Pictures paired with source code

----

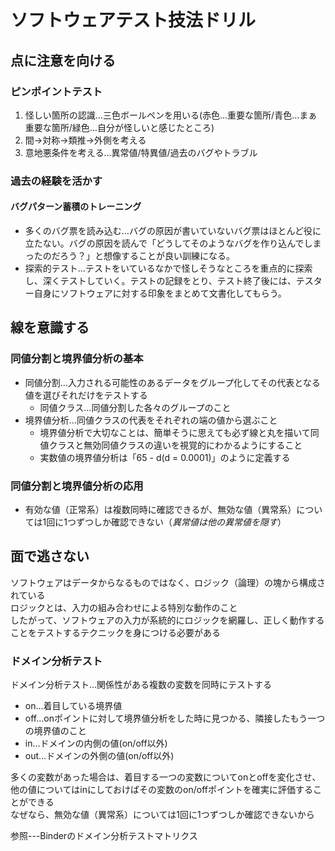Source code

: # ソフトウェアテスト技法ドリル

## 点に注意を向ける

### ピンポイントテスト
1. 怪しい箇所の認識…三色ボールペンを用いる(赤色…重要な箇所/青色…まぁ重要な箇所/緑色…自分が怪しいと感じたところ)
2. 間→対称→類推→外側を考える
3. 意地悪条件を考える…異常値/特異値/過去のバグやトラブル

### 過去の経験を活かす
#### バグパターン蓄積のトレーニング
* 多くのバグ票を読み込む…バグの原因が書いていないバグ票はほとんど役に立たない。バグの原因を読んで「どうしてそのようなバグを作り込んでしまったのだろう？」と想像することが良い訓練になる。
* 探索的テスト…テストをいているなかで怪しそうなところを重点的に探索し、深くテストしていく。テストの記録をとり、テスト終了後には、テスター自身にソフトウェアに対する印象をまとめて文書化してもらう。

## 線を意識する

### 同値分割と境界値分析の基本
* 同値分割…入力される可能性のあるデータをグループ化してその代表となる値を選びそれだけをテストする
  * 同値クラス…同値分割した各々のグループのこと
* 境界値分析…同値クラスの代表をそれぞれの端の値から選ぶこと
  * 境界値分析で大切なことは、簡単そうに思えても必ず線と丸を描いて同値クラスと無効同値クラスの違いを視覚的にわかるようにすること
  * 実数値の境界値分析は「65 - d(d = 0.0001)」のように定義する

### 同値分割と境界値分析の応用
* 有効な値（正常系）は複数同時に確認できるが、無効な値（異常系）については1回に1つずつしか確認できない（*異常値は他の異常値を隠す*）


## 面で逃さない

ソフトウェアはデータからなるものではなく、ロジック（論理）の塊から構成されている  
ロジックとは、入力の組み合わせによる特別な動作のこと  
したがって、ソフトウェアの入力が系統的にロジックを網羅し、正しく動作することをテストするテクニックを身につける必要がある

### ドメイン分析テスト

ドメイン分析テスト…関係性がある複数の変数を同時にテストする  
* on…着目している境界値
* off…onポイントに対して境界値分析をした時に見つかる、隣接したもう一つの境界値のこと
* in…ドメインの内側の値(on/off以外)
* out…ドメインの外側の値(on/off以外)
  
多くの変数があった場合は、着目する一つの変数についてonとoffを変化させ、他の値についてはinにしておけばその変数のon/offポイントを確実に評価することができる  
なぜなら、無効な値（異常系）については1回に1つずつしか確認できないから

参照---Binderのドメイン分析テストマトリクス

----

**BRIEF**: The records above should be written out in full and unchanged, except that pictures are dropped.

**EXPECTED OUTPUT**:
Source code

: # ソフトウェアテスト技法ドリル

## 点に注意を向ける

### ピンポイントテスト
1. 怪しい箇所の認識…三色ボールペンを用いる(赤色…重要な箇所/青色…まぁ重要な箇所/緑色…自分が怪しいと感じたところ)
2. 間→対称→類推→外側を考える
3. 意地悪条件を考える…異常値/特異値/過去のバグやトラブル

### 過去の経験を活かす
#### バグパターン蓄積のトレーニング
* 多くのバグ票を読み込む…バグの原因が書いていないバグ票はほとんど役に立たない。バグの原因を読んで「どうしてそのようなバグを作り込んでしまったのだろう？」と想像することが良い訓練になる。
* 探索的テスト…テストをいているなかで怪しそうなところを重点的に探索し、深くテストしていく。テストの記録をとり、テスト終了後には、テスター自身にソフトウェアに対する印象をまとめて文書化してもらう。

## 線を意識する

### 同値分割と境界値分析の基本
* 同値分割…入力される可能性のあるデータをグループ化してその代表となる値を選びそれだけをテストする
  * 同値クラス…同値分割した各々のグループのこと
* 境界値分析…同値クラスの代表をそれぞれの端の値から選ぶこと
  * 境界値分析で大切なことは、簡単そうに思えても必ず線と丸を描いて同値クラスと無効同値クラスの違いを視覚的にわかるようにすること
  * 実数値の境界値分析は「65 - d(d = 0.0001)」のように定義する

### 同値分割と境界値分析の応用
* 有効な値（正常系）は複数同時に確認できるが、無効な値（異常系）については1回に1つずつしか確認できない（*異常値は他の異常値を隠す*）


## 面で逃さない

ソフトウェアはデータからなるものではなく、ロジック（論理）の塊から構成されている  
ロジックとは、入力の組み合わせによる特別な動作のこと  
したがって、ソフトウェアの入力が系統的にロジックを網羅し、正しく動作することをテストするテクニックを身につける必要がある

### ドメイン分析テスト

ドメイン分析テスト…関係性がある複数の変数を同時にテストする  
* on…着目している境界値
* off…onポイントに対して境界値分析をした時に見つかる、隣接したもう一つの境界値のこと
* in…ドメインの内側の値(on/off以外)
* out…ドメインの外側の値(on/off以外)
  
多くの変数があった場合は、着目する一つの変数についてonとoffを変化させ、他の値についてはinにしておけばその変数のon/offポイントを確実に評価することができる  
なぜなら、無効な値（異常系）については1回に1つずつしか確認できないから

参照---Binderのドメイン分析テストマトリクス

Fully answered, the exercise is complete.